Alice ter Haar, Badass Unicorn
Garrihy encounters newly appointed marketing leaders “full of imposter syndrome and completely overwhelmed”, unwilling to admit they’re struggling because they’ve wanted this role their entire life.
“They’ve got the gig. They don’t want to let anyone know they don’t have all the answers. Imposter syndrome is off the charts and they feel the stakes are incredibly high,” Garrihy explains.
Even with seasoned leaders, he is having more conversations that start with the words: “I’m overwhelmed”.
“I’ve probably had 10 sessions in the last two months where people have come and burst into tears. They are so overwhelmed. Now that happens with coaches, because [people] feel safe. But it’s just that intense. It is a really tough time for marketers,” he says.
Garrihy understands exactly how they feel. The stress he experienced while serving as Samsung director of corporate marketing caused Garrihy to develop diabetes.
He joined the six-strong UK marketing team in the summer of 2011. Samsung was a worldwide Olympic partner and official wireless communications equipment sponsor for the London 2012 Olympics, yet plans were still relatively nascent when Garrihy arrived.
Most marketers feel overwhelmed, undervalued and emotionally exhausted
His remit spanned everything from strategy and planning to media buying, agency management, PR and analytics. He took the team from six to 70, managing 15 agencies for the Olympics alone. The highs were massive. Garrihy successfully grew the brand from number seven to first place in the space of two years, delivering 55% brand growth and winning Samsung it first Cannes Gold Lion.

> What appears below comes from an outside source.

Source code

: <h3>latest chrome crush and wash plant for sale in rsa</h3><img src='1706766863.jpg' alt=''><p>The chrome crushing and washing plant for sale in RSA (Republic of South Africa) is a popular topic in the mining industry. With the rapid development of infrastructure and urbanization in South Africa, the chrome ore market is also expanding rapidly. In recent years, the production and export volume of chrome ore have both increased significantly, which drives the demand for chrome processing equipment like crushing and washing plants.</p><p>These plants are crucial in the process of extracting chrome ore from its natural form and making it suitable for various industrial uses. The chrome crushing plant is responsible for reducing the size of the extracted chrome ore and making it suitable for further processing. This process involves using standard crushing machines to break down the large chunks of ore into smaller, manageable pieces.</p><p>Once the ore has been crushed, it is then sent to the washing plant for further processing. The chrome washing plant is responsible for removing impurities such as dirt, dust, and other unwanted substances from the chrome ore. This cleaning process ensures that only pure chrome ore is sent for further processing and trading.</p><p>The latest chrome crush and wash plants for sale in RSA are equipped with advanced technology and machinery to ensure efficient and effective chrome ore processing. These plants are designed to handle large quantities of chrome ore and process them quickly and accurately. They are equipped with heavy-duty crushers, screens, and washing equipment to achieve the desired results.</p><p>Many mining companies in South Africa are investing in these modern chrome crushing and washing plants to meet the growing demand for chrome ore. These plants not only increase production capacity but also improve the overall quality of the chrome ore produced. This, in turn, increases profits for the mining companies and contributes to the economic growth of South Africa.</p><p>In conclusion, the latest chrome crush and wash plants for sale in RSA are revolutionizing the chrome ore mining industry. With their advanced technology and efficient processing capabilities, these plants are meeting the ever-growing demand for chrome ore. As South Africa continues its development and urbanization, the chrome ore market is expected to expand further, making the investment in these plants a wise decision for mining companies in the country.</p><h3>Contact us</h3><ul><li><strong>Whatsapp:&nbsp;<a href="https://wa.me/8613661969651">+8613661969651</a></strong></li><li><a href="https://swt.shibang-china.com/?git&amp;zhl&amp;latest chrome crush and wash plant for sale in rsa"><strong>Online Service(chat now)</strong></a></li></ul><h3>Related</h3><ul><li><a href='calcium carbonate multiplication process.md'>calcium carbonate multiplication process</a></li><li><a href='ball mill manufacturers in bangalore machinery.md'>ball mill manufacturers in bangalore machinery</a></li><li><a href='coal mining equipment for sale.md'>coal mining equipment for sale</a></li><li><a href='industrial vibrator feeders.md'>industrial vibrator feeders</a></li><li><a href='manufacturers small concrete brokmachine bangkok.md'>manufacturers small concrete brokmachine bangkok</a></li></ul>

However, success came at a “huge cost”. Unprepared for the level of “pressure or intensity” and operating inside a “brutal culture”, Garrihy describes the experience as bittersweet.
“I just was not ready for a role that complicated and that intense in that culture. It was a real challenge, because it was a turning point in my career, but it also cost me my health,” he explains.
He joined semiconductor manufacturer Qualcomm in 2013 as EMEA vice-president of marketing. As the role shifted from building a consumer brand towards a B2B audience, he used his three years in the business to “reset completely” before taking on his next big role at Chinese telecoms giant Huawei. At this point in his career Garrihy had established his personal red lines, central to that being open and proud about his sexuality as a gay man. He had also spent the years post-Samsung learning how to better manage stress.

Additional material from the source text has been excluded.